Making Money An OK Discworld book; not as good as Going Postal. Still, an entertaining read.

There was another book, even less memorable. I grabbed several more at the library, and I may well mention them here as I finish them.
First, This is funny, and has beefcake.

This past weekend I read The Scourge of God and Shadow of the Giant. About both books I say 'eh'. There were good enough to stay up late finishing, but I didn't have any reason to get up early the next day. Scourge has too much supernatural stuff for my tastes. I can understand why the author needs it, though-he's made all his characters uber-cool, super competent ninja masters, so unless the bad guys are unkillable psychic zombie fiends, the book would lack conflict. Shadow suffered in that I missed the middle books of the series, since the jacket was poorly marked. I'm glad for that; it seemed like OSC was just coasting on the hullabalue over Ender's Game. I don't blame him, though. I'm sure his publisher was all like "We don't care if it sucks, just tie it to Ender, and it will sell". I hope he bought a fun car or had a good vacation with the money.

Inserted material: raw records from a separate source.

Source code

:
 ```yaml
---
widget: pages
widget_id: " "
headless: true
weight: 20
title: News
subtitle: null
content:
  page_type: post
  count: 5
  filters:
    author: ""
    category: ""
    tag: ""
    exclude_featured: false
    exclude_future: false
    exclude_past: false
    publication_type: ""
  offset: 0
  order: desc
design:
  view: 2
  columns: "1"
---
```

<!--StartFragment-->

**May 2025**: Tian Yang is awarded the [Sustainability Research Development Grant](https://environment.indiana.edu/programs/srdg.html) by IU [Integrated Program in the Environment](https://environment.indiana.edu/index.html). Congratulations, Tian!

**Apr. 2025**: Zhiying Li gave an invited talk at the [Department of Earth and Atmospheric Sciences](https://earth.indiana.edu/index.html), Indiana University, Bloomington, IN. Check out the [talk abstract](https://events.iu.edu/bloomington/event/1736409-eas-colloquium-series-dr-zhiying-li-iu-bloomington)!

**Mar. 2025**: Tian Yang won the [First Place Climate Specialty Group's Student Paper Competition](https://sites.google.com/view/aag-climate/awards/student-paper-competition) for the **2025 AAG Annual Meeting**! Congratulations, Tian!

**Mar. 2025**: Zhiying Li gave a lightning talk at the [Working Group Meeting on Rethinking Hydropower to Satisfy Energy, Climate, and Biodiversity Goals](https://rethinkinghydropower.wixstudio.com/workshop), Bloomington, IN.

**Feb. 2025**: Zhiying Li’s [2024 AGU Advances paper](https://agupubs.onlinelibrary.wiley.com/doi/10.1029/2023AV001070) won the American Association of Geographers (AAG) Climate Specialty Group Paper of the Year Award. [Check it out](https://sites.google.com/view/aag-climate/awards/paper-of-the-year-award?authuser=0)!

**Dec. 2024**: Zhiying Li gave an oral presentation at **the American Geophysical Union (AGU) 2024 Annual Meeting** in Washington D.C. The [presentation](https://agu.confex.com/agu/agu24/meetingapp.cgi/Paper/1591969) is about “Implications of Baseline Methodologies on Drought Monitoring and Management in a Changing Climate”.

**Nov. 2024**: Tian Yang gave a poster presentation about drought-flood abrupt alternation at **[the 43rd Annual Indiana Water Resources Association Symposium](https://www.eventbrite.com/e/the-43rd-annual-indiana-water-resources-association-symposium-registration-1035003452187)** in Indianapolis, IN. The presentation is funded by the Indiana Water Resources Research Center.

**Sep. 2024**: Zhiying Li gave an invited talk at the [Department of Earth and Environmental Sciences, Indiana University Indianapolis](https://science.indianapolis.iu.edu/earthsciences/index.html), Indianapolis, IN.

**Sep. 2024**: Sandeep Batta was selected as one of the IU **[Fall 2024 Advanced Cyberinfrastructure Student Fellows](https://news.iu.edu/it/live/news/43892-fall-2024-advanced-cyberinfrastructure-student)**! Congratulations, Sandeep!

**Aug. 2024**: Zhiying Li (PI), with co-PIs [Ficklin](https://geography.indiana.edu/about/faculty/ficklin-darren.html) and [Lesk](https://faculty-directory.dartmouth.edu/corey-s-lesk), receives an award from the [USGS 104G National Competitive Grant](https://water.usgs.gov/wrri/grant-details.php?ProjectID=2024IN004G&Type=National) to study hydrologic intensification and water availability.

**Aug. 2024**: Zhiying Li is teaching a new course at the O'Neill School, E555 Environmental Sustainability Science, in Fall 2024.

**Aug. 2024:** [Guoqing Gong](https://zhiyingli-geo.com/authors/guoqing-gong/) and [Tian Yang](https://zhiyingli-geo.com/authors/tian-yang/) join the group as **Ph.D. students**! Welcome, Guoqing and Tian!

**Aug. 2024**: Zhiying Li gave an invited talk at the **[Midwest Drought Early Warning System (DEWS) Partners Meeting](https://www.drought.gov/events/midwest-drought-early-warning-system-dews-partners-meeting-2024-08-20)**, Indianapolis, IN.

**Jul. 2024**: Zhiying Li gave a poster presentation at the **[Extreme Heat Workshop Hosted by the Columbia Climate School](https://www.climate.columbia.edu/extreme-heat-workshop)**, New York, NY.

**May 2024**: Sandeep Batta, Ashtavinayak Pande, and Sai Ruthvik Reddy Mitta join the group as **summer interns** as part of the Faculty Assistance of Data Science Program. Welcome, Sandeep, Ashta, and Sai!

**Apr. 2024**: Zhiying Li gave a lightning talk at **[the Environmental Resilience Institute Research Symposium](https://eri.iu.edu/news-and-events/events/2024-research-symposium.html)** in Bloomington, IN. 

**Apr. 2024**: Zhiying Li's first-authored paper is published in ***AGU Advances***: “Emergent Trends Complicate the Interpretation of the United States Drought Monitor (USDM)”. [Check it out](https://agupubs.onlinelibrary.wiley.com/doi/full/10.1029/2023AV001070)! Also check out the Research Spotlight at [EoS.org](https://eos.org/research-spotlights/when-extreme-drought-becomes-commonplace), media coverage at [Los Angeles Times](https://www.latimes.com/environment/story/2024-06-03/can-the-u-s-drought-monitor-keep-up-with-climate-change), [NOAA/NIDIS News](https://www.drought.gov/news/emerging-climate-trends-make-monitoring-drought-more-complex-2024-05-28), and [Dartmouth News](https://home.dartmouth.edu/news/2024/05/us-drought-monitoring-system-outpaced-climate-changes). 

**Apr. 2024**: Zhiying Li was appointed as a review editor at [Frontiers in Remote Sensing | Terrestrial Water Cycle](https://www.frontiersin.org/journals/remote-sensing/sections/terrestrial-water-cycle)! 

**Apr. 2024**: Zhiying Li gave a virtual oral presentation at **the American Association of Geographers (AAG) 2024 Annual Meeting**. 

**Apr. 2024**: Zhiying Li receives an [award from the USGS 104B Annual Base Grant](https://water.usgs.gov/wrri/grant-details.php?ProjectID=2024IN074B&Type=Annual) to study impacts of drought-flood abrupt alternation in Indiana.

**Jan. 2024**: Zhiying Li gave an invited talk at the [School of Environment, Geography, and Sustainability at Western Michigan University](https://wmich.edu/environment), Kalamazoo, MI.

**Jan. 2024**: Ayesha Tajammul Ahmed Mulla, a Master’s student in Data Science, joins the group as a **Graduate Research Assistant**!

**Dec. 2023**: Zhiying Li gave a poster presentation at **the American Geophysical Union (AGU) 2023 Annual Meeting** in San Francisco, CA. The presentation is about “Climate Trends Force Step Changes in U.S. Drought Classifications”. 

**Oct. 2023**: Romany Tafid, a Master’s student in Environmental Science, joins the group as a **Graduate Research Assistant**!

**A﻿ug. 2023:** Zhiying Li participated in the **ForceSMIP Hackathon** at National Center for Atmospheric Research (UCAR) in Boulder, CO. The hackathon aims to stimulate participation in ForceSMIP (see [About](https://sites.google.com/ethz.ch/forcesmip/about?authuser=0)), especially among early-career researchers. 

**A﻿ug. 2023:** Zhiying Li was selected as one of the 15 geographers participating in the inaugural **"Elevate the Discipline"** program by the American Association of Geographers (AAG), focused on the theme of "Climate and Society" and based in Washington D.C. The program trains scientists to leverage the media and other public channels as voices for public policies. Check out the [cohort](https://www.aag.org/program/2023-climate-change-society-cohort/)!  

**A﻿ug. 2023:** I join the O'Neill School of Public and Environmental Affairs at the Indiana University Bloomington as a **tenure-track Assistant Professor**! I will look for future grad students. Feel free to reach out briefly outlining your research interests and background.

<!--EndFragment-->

I enjoyed building another large Lego set, part of the BrickCon loot. It ends up surprisingly large. Safety tip: the interior bags are NOT labeled, so assembly is more challenging than most modern sets. But all the tank treads are cool. I look forward to building more cool stuff using treads.

Sunday we went to West Seattle Bowl and hung out with some of the WSB forum folks. I don't bowl well ( Some strikes, more gutterballs), but I had fun. Family dinner, and finishing (heh) prep for my GURPS game tonight (Spiders!) followed.